Before you can run the migration and populate the data, you need to ensure your local environment is set up correctly. This involves having a PostgreSQL database with the PostGIS extension installed and adding the necessary gems to your Rails application.

• Database: You must have a PostgreSQL database running locally.

• PostGIS Extension: The PostGIS extension needs to be installed on your local PostgreSQL server.

### macOS using brew
brew install postgresql postgis

### Linux (Debian/Ubuntu)
sudo apt-get install postgresql postgresql-contrib postgis

boundary column in geo_area

The datatype of the boundary column must be a PostGIS geometry type. Because our data may contain both single Polygon features and multi-part MultiPolygon features, we will use the more generic geometry type to ensure compatibility.

• geometry: The base PostGIS data type for all spatial objects. It is flexible enough to store various shapes, including points, lines, polygons, and multi-part geometries.

• 4326: This is the SRID(Spatial Reference System Identifier). It explicitly tells PostGIS that the coordinates are in the WGS 84 system, which uses latitude and longitude.

Implementation

We will implement this by creating a database migration to modify the schema and a separate Rake task or seeder for data population. In this case, we'll use a Rake task.

Migration

First, generate a Rails migration to add the boundary column to the geo_areas table and enable the PostGIS extension. This migration ensures the database schema is correctly set up.

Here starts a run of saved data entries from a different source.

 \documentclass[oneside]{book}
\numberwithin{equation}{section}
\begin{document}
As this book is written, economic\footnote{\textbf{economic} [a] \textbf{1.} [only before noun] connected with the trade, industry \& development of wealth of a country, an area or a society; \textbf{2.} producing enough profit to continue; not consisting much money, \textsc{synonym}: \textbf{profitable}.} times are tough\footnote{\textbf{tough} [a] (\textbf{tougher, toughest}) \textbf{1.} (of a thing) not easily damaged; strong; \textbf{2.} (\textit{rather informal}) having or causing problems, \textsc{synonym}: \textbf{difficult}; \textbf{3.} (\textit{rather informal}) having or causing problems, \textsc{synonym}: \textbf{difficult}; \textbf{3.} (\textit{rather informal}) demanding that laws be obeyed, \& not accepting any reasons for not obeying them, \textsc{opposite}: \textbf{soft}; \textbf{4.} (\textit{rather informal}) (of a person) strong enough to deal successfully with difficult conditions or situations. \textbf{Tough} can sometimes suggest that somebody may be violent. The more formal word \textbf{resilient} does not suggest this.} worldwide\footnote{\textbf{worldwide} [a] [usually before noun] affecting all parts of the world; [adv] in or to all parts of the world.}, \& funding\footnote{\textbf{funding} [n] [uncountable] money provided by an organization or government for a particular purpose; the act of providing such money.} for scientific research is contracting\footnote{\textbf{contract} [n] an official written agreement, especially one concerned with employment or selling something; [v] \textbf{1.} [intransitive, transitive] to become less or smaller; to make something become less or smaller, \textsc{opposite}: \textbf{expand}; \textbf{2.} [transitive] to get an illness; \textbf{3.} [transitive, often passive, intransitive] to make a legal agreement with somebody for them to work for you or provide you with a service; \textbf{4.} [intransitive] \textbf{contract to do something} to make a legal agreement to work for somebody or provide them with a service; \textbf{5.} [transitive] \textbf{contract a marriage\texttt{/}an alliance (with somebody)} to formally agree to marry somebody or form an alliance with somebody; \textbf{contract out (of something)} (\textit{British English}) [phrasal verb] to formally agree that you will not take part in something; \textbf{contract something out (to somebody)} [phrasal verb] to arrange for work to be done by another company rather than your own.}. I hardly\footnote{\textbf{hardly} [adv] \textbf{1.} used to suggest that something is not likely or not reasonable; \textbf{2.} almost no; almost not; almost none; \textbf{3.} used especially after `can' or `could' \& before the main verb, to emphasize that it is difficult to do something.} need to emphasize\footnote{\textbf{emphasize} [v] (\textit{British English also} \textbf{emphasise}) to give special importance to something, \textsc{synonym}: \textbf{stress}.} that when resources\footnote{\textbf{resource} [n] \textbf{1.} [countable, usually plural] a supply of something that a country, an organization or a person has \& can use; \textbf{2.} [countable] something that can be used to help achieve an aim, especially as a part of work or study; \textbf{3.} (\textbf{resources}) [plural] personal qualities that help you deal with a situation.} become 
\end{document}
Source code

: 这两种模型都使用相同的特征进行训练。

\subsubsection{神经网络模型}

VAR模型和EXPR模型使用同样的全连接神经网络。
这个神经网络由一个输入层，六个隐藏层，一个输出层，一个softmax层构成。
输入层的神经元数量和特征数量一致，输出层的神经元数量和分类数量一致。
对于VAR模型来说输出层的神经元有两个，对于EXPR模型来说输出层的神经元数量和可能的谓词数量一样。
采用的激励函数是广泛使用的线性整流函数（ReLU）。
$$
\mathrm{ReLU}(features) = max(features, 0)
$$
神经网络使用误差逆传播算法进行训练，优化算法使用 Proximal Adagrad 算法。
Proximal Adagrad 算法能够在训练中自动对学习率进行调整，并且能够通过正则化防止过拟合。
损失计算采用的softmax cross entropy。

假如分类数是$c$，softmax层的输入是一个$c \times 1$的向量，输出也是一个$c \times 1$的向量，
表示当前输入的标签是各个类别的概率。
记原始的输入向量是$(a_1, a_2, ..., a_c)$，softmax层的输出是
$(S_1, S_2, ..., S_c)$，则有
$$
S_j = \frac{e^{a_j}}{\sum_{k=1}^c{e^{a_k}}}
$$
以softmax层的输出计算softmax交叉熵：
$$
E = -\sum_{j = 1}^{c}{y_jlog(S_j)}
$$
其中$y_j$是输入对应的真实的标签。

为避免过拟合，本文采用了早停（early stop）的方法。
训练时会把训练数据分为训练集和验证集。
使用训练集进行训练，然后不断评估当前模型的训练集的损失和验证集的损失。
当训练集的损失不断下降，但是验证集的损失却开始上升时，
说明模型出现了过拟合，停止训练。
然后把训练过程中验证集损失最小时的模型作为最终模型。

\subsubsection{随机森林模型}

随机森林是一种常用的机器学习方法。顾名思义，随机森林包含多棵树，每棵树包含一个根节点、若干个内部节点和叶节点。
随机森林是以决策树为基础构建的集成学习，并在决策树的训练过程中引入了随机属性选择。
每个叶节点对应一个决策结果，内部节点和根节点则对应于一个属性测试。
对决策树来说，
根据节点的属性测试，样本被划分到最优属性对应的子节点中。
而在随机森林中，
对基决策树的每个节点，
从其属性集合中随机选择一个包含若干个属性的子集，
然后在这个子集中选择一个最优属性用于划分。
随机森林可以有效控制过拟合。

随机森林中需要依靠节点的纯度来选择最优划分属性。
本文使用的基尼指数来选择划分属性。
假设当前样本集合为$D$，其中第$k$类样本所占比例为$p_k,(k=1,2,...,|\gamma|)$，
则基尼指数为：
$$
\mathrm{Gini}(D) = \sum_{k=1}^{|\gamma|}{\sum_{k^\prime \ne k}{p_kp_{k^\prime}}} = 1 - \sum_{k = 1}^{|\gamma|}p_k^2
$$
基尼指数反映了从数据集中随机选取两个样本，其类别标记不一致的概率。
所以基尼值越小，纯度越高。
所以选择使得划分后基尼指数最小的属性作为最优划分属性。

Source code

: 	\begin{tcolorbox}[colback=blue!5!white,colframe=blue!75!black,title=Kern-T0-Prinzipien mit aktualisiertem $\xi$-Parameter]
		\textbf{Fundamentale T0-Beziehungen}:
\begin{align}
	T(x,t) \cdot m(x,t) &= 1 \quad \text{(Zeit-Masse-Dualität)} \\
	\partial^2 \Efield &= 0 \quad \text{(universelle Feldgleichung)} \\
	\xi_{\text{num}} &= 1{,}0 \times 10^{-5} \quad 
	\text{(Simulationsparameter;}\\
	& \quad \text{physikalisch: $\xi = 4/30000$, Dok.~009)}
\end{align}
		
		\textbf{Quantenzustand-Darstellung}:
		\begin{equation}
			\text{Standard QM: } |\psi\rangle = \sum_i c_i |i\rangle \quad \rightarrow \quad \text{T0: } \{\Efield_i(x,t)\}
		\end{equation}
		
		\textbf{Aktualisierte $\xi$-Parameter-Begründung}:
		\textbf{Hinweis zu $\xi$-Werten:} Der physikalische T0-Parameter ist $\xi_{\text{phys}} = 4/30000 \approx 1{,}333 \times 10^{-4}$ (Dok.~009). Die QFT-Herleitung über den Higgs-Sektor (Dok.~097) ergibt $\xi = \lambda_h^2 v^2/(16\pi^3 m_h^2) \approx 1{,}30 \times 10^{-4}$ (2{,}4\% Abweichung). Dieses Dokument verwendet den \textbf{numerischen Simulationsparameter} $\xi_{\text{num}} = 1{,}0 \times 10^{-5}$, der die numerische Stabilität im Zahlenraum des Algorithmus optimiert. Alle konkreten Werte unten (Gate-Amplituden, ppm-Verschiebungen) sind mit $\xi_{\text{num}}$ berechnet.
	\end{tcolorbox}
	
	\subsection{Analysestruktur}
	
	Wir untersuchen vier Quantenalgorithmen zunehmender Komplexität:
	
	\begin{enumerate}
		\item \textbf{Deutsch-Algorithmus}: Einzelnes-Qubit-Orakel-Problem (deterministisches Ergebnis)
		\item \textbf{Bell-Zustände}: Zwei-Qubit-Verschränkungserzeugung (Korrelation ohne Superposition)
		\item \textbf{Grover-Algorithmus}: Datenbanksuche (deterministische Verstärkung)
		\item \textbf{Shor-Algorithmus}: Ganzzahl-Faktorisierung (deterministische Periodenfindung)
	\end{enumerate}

class AddPostgisBoundaryToGeoAreas < ActiveRecord::Migration[7.0]
  def change
    # Enables the PostGIS extension
    enable_extension 'postgis'

    add_column :geo_areas, :boundary, :geometry, limit: { srid: 4326 }
    add_index :geo_areas, :boundary, using: :gist # Creates a spatial index for fast lookups
  end
end

After running rails db:migrate, our geo_areas table will have the new boundary column.

Data Population

We'll need to create a Rake task to read the GEOJSON file and fill the boundary column. The task will use the RGeo gem to parse the GEOJSON and the ST_GeomFromGeoJSON function in SQL to convert the data into a PostGIS-compatible format.

# lib/tasks/geo.rake
require 'json'

namespace :geo do
  desc 'Populates geo_areas with boundary data from GEOJSON'
  task populate_boundaries: :environment do
    puts 'Loading GEOJSON data...'
    geojson_file  = File.read(Rails.root.join('storage', 'subzone_boundary.geojson'))
    geojson_data  = JSON.parse(geojson_file)
    updated_count = 0

    Geo::Area.transaction do
      geojson_data['features'].each do |feature|
        properties              = feature['properties']
        geometry_geojson_string = feature['geometry'].to_json

        # Extract the SUBZONE_C code from the Description HTML string using a regex
        subzone_code_match = properties['Description'].match(/<th>SUBZONE_C<\/th> <td>(.*?)<\/td>/)

        if subzone_code_match && subzone_code_match[1]
          subzone_code = subzone_code_match[1]
          geo_area     = Geo::Area.find_by(code: subzone_code)

          if geo_area
            # Use raw SQL to update the boundary to prevent ActiveRecord from
            # treating the ST_GeomFromGeoJSON function as a literal string.
            sql            = Geo::Area.sanitize_sql_array([
              "UPDATE #{Geo::Area.table_name} SET boundary = ST_GeomFromGeoJSON(?) WHERE id = ?",
              geometry_geojson_string,
              geo_area.id
            ])
            Geo::Area.connection.execute(sql)
            updated_count += 1
          else
            puts "Warning: No GeoArea found for code #{subzone_code}. Skipping."
          end
        else
          puts 'Warning: Could not find SUBZONE_C in properties for a feature. Skipping.'
        end
      end
    end
    puts "Done. Total records updated: #{updated_count}"
  end
end

We would then run this task with rails geo:populate_boundaries. This approach is fundamental to a clean, maintainable Rails application, as it avoids external gem dependencies for a task that can be handled with standard libraries and database functions.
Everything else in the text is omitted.